::: Exercise inputs

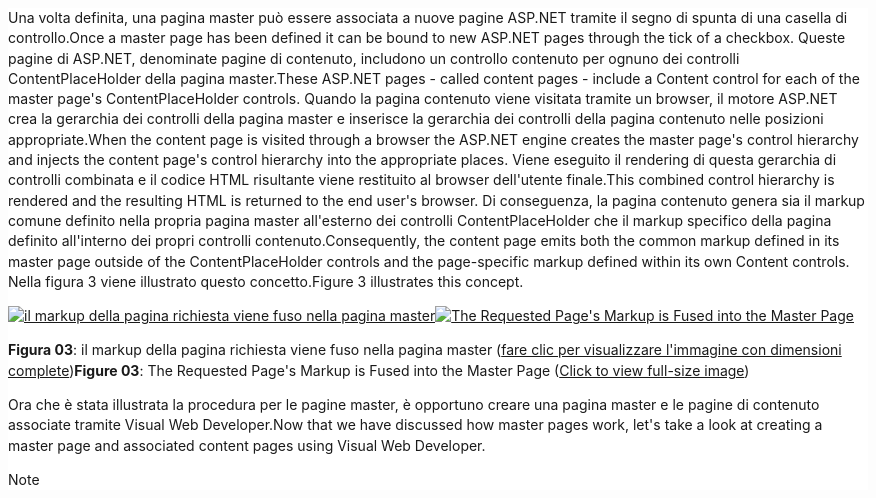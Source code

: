 <span data-ttu-id="2f425-162">Una volta definita, una pagina master può essere associata a nuove pagine ASP.NET tramite il segno di spunta di una casella di controllo.</span><span class="sxs-lookup"><span data-stu-id="2f425-162">Once a master page has been defined it can be bound to new ASP.NET pages through the tick of a checkbox.</span></span> <span data-ttu-id="2f425-163">Queste pagine di ASP.NET, denominate pagine di contenuto, includono un controllo contenuto per ognuno dei controlli ContentPlaceHolder della pagina master.</span><span class="sxs-lookup"><span data-stu-id="2f425-163">These ASP.NET pages - called content pages - include a Content control for each of the master page's ContentPlaceHolder controls.</span></span> <span data-ttu-id="2f425-164">Quando la pagina contenuto viene visitata tramite un browser, il motore ASP.NET crea la gerarchia dei controlli della pagina master e inserisce la gerarchia dei controlli della pagina contenuto nelle posizioni appropriate.</span><span class="sxs-lookup"><span data-stu-id="2f425-164">When the content page is visited through a browser the ASP.NET engine creates the master page's control hierarchy and injects the content page's control hierarchy into the appropriate places.</span></span> <span data-ttu-id="2f425-165">Viene eseguito il rendering di questa gerarchia di controlli combinata e il codice HTML risultante viene restituito al browser dell'utente finale.</span><span class="sxs-lookup"><span data-stu-id="2f425-165">This combined control hierarchy is rendered and the resulting HTML is returned to the end user's browser.</span></span> <span data-ttu-id="2f425-166">Di conseguenza, la pagina contenuto genera sia il markup comune definito nella propria pagina master all'esterno dei controlli ContentPlaceHolder che il markup specifico della pagina definito all'interno dei propri controlli contenuto.</span><span class="sxs-lookup"><span data-stu-id="2f425-166">Consequently, the content page emits both the common markup defined in its master page outside of the ContentPlaceHolder controls and the page-specific markup defined within its own Content controls.</span></span> <span data-ttu-id="2f425-167">Nella figura 3 viene illustrato questo concetto.</span><span class="sxs-lookup"><span data-stu-id="2f425-167">Figure 3 illustrates this concept.</span></span>

<span data-ttu-id="2f425-168">[![il markup della pagina richiesta viene fuso nella pagina master](creating-a-site-wide-layout-using-master-pages-cs/_static/image6.png)](creating-a-site-wide-layout-using-master-pages-cs/_static/image5.png)</span><span class="sxs-lookup"><span data-stu-id="2f425-168">[![The Requested Page's Markup is Fused into the Master Page](creating-a-site-wide-layout-using-master-pages-cs/_static/image6.png)](creating-a-site-wide-layout-using-master-pages-cs/_static/image5.png)</span></span>

<span data-ttu-id="2f425-169">**Figura 03**: il markup della pagina richiesta viene fuso nella pagina master ([fare clic per visualizzare l'immagine con dimensioni complete](creating-a-site-wide-layout-using-master-pages-cs/_static/image7.png))</span><span class="sxs-lookup"><span data-stu-id="2f425-169">**Figure 03**: The Requested Page's Markup is Fused into the Master Page ([Click to view full-size image](creating-a-site-wide-layout-using-master-pages-cs/_static/image7.png))</span></span>

<span data-ttu-id="2f425-170">Ora che è stata illustrata la procedura per le pagine master, è opportuno creare una pagina master e le pagine di contenuto associate tramite Visual Web Developer.</span><span class="sxs-lookup"><span data-stu-id="2f425-170">Now that we have discussed how master pages work, let's take a look at creating a master page and associated content pages using Visual Web Developer.</span></span>

> [!NOTE]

::::::

A faithful copy of the lines from the line containing "Visual Web Developer.</span></span>" to the end of the data should be set down, both ends included, and nothing more.

<span data-ttu-id="2f425-170">Ora che è stata illustrata la procedura per le pagine master, è opportuno creare una pagina master e le pagine di contenuto associate tramite Visual Web Developer.</span><span class="sxs-lookup"><span data-stu-id="2f425-170">Now that we have discussed how master pages work, let's take a look at creating a master page and associated content pages using Visual Web Developer.</span></span>

> [!NOTE]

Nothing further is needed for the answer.